FORM 6-K

UNITED STATES
SECURITIES AND EXCHANGE COMMISSION
Washington, D.C. 20549

Report of Foreign Issuer


Pursuant to Rule 13a-16 or 15d-16 of
the Securities Exchange Act of 1934

For the month of  June, 2005

Commission File Number 001-31880


Yamana Gold Inc.
(Translation of registrant’s name into English)

150 York Street, Suite 1902
Toronto, Ontario M5H 3S5
(Address of principal executive offices)

Indicate by check mark whether the registrant files or will file annual reports under cover Form 20-F or Form 40-F.

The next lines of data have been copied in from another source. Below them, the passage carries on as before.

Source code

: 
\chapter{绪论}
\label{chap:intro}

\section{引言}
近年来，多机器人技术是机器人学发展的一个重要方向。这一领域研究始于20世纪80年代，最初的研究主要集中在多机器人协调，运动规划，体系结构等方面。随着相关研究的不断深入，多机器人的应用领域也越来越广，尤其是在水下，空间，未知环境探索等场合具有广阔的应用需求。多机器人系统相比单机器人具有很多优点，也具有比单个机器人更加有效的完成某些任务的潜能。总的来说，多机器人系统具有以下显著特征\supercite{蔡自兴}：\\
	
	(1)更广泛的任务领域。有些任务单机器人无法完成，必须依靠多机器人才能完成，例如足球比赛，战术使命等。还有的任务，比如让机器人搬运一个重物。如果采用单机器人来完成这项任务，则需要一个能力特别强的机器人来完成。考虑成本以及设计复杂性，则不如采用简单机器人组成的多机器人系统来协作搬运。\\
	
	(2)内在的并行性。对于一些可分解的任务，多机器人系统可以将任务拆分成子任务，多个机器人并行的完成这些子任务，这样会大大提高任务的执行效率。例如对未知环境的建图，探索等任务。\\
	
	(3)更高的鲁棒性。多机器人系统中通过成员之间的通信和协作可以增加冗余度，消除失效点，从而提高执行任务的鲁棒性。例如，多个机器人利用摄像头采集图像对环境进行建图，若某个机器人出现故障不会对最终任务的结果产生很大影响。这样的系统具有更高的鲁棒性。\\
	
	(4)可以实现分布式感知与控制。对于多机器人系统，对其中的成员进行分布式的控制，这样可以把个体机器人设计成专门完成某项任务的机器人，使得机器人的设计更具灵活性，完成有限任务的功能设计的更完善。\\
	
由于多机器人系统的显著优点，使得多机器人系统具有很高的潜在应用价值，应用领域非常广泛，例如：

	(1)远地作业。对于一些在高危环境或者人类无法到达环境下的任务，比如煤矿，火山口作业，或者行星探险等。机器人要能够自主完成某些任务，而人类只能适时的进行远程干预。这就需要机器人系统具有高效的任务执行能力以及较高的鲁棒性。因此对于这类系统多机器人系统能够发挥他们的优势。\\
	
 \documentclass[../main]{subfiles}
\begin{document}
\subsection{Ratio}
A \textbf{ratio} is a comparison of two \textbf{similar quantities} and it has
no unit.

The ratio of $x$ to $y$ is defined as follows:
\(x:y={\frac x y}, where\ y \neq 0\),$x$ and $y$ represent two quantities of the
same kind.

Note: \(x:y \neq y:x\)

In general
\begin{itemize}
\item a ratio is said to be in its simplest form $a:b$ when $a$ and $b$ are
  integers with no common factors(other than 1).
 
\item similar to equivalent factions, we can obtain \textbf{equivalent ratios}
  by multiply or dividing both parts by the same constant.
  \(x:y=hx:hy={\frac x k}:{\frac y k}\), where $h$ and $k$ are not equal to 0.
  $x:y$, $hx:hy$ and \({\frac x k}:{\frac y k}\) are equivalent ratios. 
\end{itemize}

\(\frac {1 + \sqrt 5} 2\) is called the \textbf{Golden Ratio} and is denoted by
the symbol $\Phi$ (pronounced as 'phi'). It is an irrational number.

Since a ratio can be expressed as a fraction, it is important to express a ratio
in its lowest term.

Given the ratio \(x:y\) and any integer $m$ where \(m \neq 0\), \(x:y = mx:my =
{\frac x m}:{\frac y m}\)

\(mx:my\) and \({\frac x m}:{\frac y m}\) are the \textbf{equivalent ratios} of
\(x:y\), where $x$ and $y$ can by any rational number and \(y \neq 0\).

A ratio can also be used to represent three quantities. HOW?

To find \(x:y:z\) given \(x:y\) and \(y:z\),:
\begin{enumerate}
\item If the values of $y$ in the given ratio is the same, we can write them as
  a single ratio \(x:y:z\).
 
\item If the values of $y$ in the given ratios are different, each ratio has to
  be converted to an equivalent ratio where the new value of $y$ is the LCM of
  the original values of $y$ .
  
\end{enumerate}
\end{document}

  Form 20-F       Form 40-F   X  

Indicate by check mark if the registrant is submitting the Form 6-K in paper as permitted by Regulation S-T Rule 101(b)(1):                

  Note:  Regulation S-T Rule 101(b)(1) only permits the submission in paper of a Form 6-K if submitted solely to provide an attached annual report to security holders.

Indicate by check mark if the registrant is submitting the Form 6-K in paper as permitted by Regulation S-T Rule 101(b)(7):                

  Note: Regulation S-T Rule 101(b)(7) only permits the submission in paper of a Form 6-K if submitted to furnish a report or other document that the registrant foreign private issuer must furnish and make public under the laws of the jurisdiction in which the registrant is incorporated, domiciled or legally organized (the registrant’s “home country”), or under the rules of the home country exchange on which the registrant’s securities are traded, as long as the report or other document is not a press release, is not required to be and has not been distributed to the registrant’s security holders, and, if discussing a material event, has already been the subject of a Form 6-K submission or other Commission filing on EDGAR.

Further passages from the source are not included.